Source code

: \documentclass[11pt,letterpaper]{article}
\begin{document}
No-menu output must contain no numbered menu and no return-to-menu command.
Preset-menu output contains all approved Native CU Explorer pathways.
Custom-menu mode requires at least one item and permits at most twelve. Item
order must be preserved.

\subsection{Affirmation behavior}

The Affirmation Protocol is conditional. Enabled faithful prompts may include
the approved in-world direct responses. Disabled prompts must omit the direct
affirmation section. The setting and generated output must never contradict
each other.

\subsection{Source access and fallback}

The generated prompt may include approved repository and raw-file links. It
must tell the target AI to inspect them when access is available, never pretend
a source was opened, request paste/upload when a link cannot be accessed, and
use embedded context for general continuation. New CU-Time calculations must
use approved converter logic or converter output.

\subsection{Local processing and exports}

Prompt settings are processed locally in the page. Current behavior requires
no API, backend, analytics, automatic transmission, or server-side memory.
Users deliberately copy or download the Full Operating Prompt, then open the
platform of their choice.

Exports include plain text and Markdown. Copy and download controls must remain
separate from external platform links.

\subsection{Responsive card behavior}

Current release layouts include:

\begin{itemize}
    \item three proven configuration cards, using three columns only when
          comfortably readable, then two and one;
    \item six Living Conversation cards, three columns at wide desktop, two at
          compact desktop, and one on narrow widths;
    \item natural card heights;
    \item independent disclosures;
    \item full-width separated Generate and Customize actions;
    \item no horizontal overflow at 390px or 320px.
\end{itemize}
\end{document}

...

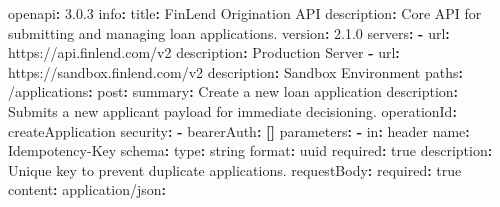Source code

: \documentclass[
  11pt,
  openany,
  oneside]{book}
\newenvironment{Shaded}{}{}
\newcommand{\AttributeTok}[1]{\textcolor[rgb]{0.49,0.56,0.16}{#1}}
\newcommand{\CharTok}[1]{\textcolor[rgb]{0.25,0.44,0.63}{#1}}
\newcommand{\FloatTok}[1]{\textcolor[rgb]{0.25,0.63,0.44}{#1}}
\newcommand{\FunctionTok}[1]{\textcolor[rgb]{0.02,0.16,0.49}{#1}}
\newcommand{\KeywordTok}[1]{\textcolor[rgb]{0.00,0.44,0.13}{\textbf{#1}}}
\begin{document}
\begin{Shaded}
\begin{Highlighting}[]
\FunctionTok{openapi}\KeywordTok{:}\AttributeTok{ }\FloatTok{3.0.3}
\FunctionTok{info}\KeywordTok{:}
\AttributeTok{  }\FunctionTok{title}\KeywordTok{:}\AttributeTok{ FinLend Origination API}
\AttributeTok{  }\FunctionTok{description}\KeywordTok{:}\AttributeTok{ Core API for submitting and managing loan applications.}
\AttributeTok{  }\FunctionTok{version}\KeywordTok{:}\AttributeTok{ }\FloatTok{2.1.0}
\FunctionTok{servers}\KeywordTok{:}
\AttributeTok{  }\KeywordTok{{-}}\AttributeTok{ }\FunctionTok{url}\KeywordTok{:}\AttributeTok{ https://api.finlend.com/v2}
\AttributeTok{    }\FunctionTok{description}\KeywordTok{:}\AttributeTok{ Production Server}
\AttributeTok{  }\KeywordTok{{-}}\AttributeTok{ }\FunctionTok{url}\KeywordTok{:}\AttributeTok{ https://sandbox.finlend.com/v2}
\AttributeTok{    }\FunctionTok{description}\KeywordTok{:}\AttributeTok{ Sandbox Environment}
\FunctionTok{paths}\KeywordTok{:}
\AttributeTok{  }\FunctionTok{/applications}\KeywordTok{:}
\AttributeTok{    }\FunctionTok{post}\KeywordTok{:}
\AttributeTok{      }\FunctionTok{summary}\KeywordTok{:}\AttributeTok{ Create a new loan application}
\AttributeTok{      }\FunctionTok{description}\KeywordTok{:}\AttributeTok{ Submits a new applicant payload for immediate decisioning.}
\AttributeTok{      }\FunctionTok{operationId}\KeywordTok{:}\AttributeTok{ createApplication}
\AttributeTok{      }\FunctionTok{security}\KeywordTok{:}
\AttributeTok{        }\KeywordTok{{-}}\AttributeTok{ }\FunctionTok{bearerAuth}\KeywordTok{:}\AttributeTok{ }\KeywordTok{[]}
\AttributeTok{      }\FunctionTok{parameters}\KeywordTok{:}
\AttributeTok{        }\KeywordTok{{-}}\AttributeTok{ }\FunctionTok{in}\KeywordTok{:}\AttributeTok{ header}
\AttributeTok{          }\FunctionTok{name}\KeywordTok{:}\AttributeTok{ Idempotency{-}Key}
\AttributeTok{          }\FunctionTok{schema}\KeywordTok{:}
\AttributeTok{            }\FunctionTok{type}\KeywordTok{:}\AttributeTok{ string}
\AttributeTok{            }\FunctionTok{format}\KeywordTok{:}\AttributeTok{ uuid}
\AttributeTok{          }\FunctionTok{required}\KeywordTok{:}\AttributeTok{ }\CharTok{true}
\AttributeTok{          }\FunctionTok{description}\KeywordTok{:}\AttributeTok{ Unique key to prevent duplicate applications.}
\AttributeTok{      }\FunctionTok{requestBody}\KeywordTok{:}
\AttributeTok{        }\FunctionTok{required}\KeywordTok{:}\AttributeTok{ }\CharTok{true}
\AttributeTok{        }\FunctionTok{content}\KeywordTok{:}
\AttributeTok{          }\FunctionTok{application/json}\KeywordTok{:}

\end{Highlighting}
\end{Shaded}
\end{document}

* [PROBLEM REQUIREMENTS]: Write out each line of the data that holds the string "download".

* [ANSWER TO THIS TASK]:
Users deliberately copy or download the Full Operating Prompt, then open the
Exports include plain text and Markdown. Copy and download controls must remain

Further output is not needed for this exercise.